TABLE 27 wants chilli padi. Table 5 needs a teapot refill. Table 12 asks for a baby chair. And, is that a hand waving me over?
I mentally repeat those requests, hoping that I will not forget them or I may be slapped with a complaint. But, even as I shuttle between the bustling kitchen and the restaurant floor, I cannot shake off the feeling that something has slipped my mind.
Oh right, that table in the far right corner asked for fresh plates about 10 minutes ago. No wonder they are looking at me with furrowed brows.
"Busy night, huh?" they said when I finally approach their table with clean plates, which are stacked right next to them. I can't tell if they were being sarcastic but I decide to smile sheepishly, as any justification may be seen as being rude.

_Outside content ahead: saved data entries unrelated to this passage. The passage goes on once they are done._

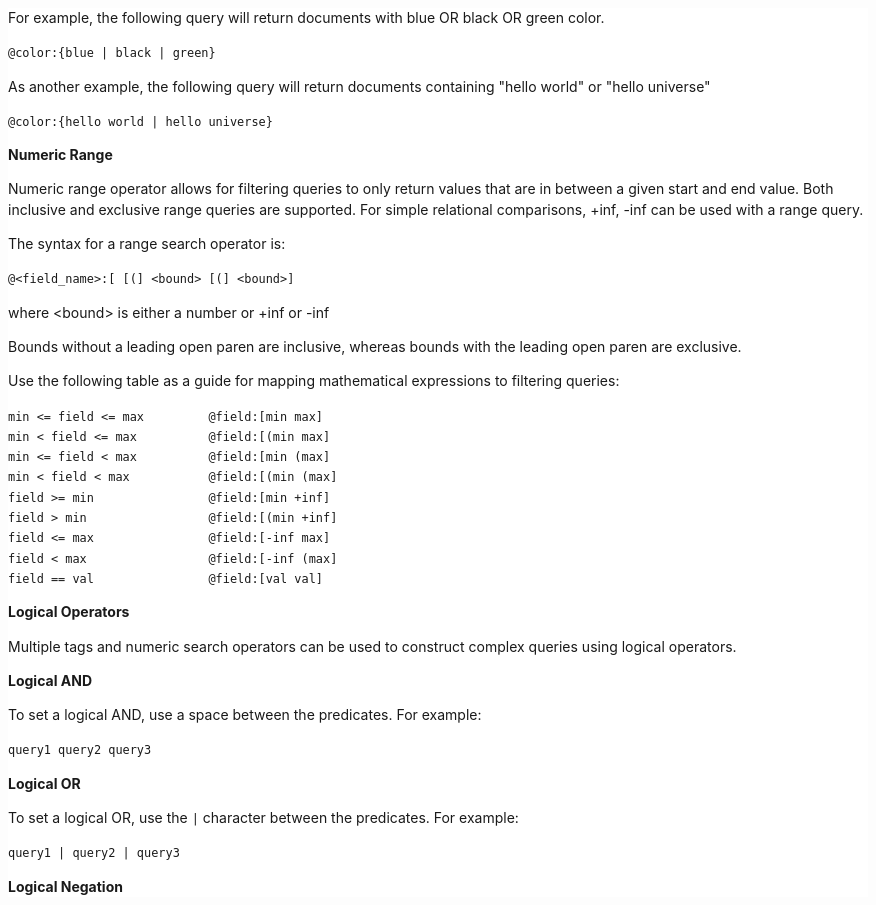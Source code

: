 For example, the following query will return documents with blue OR black OR green color.

`@color:{blue | black | green}`

As another example, the following query will return documents containing "hello world" or "hello universe"

`@color:{hello world | hello universe}`

**Numeric Range**

Numeric range operator allows for filtering queries to only return values that are in between a given start and end value. Both inclusive and exclusive range queries are supported. For simple relational comparisons, \+inf, \-inf can be used with a range query.

The syntax for a range search operator is:

```
@<field_name>:[ [(] <bound> [(] <bound>]
```

where \<bound\> is either a number or \+inf or \-inf

Bounds without a leading open paren are inclusive, whereas bounds with the leading open paren are exclusive.

Use the following table as a guide for mapping mathematical expressions to filtering queries:

```
min <= field <= max         @field:[min max]
min < field <= max          @field:[(min max]
min <= field < max	        @field:[min (max]
min < field < max	        @field:[(min (max]
field >= min	            @field:[min +inf]
field > min	                @field:[(min +inf]
field <= max	            @field:[-inf max]
field < max	                @field:[-inf (max]
field == val	            @field:[val val]
```

**Logical Operators**

Multiple tags and numeric search operators can be used to construct complex queries using logical operators.

**Logical AND**

To set a logical AND, use a space between the predicates. For example:

```
query1 query2 query3
```

**Logical OR**

To set a logical OR, use the `|` character between the predicates. For example:

```
query1 | query2 | query3
```

**Logical Negation**
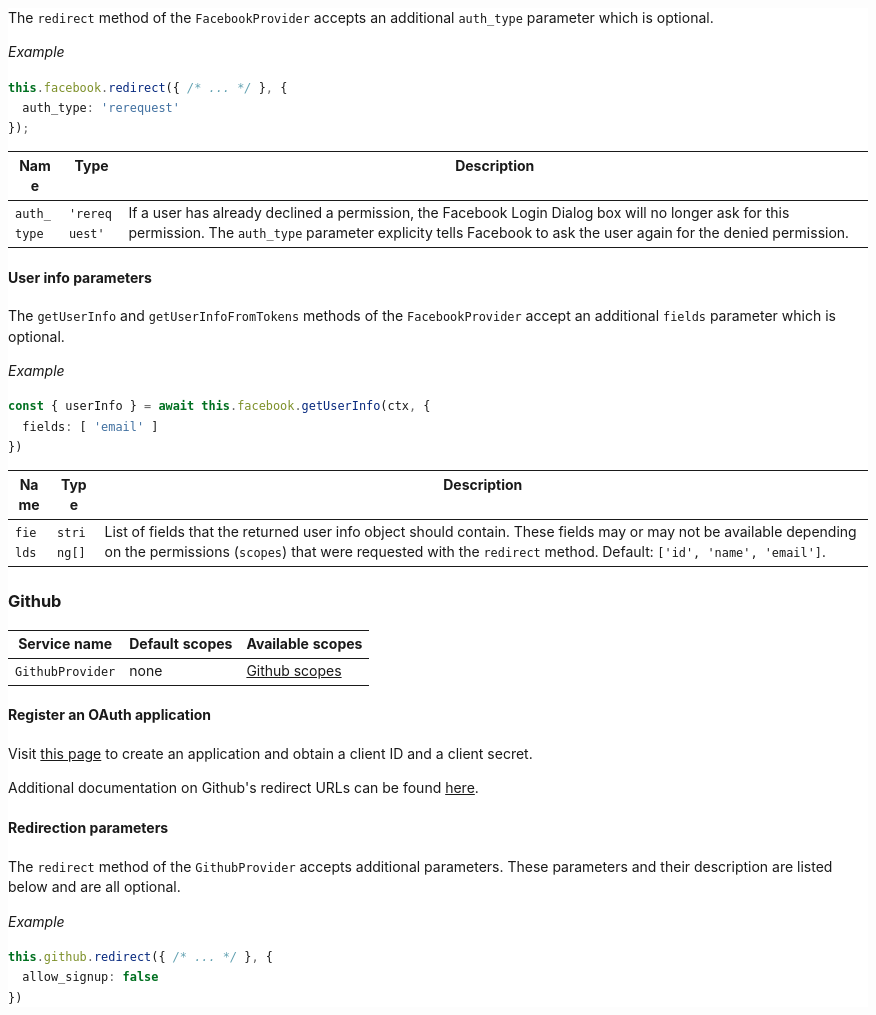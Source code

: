 The `redirect` method of the `FacebookProvider` accepts an additional `auth_type` parameter which is optional.

*Example*
```typescript
this.facebook.redirect({ /* ... */ }, {
  auth_type: 'rerequest'
});
```

|Name|Type|Description|
|---|---|---|
|`auth_type`|`'rerequest'`|If a user has already declined a permission, the Facebook Login Dialog box will no longer ask for this permission. The `auth_type` parameter explicity tells Facebook to ask the user again for the denied permission.|

#### User info parameters

The `getUserInfo` and `getUserInfoFromTokens` methods of the `FacebookProvider` accept an additional `fields` parameter which is optional.

*Example*
```typescript
const { userInfo } = await this.facebook.getUserInfo(ctx, {
  fields: [ 'email' ]
})
```

|Name|Type|Description|
|---|---|---|
|`fields`|`string[]`|List of fields that the returned user info object should contain. These fields may or may not be available depending on the permissions (`scopes`) that were requested with the `redirect` method. Default: `['id', 'name', 'email']`.|

### Github

|Service name| Default scopes | Available scopes |
|---|---|---|
| `GithubProvider` | none | [Github scopes](https://developer.github.com/apps/building-oauth-apps/understanding-scopes-for-oauth-apps/#available-scopes) |

#### Register an OAuth application

Visit [this page](https://github.com/settings/applications/new) to create an application and obtain a client ID and a client secret.

Additional documentation on Github's redirect URLs can be found [here](https://developer.github.com/apps/building-oauth-apps/authorizing-oauth-apps/#redirect-urls).

#### Redirection parameters

The `redirect` method of the `GithubProvider` accepts additional parameters. These parameters and their description are listed below and are all optional.

*Example*
```typescript
this.github.redirect({ /* ... */ }, {
  allow_signup: false
})
```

Welcome to the world of waiters. I had worked undercover as a waiter at two Chinese restaurants - one near Chinatown serving dimsum, and a more upscale one in Clarke Quay - over a Friday-to-Sunday stint earlier this month. I took on five shifts: three dinners for five hours each, and two lunches for three hours each.
On my first night, I was given a uniform and told to learn on the job. My first task was to ask diners which type of Chinese tea they preferred. That was followed by serving small dishes of marinated peanuts and chilli.
I also had to pour tea, serve dishes, clear dirty plates and set the tables. I was constantly hurrying from one end of the restaurant to the other. Once, in my haste, I scalded my hand with hot tea while refilling a teapot. As I panicked, I broke the lid.
Another time, I knocked over a bottle of vinegar while pouring tea. Flustered, I tried using disposable wet napkins to soak up the mess, only to be told off by a man at the table to use dry cloth instead.
There was hardly time to drink water or go to the toilet, and my legs ached from the standing and walking.
When the last customer left, my work did not end. Everyone had to stay back for an hour to help clean up and prepare for the next day's shift. The physical demand was, however, nothing compared with the mental exhaustion I felt, having to remember every minute request.
It's no wonder that employers here are struggling to fill vacancies for waiters. About 1,800 waiters are needed, according to the Job Vacancies 2014 report by the Manpower Ministry.
It also does not help that people have a certain perception of waiting tables as a career.
During my stint at the restaurants, I was asked - twice - by diners, why, as a graduate, I was waiting tables. They had found out about my education level while trying to make conversation. One of them even told me to quit.
These questions and comments are like cold water that is sure to douse the enthusiasm of any fresh face who is contemplating a career as a waiter.
If there's one takeaway from my stint, it would have to be this: Waiting tables is an honest job that deserves more respect from employers and customers.
Diners can also show appreciation by leaving tips for the wait staff, or highlight those who offer good service to the restaurant manager. Compliments and smiles go a long way, too.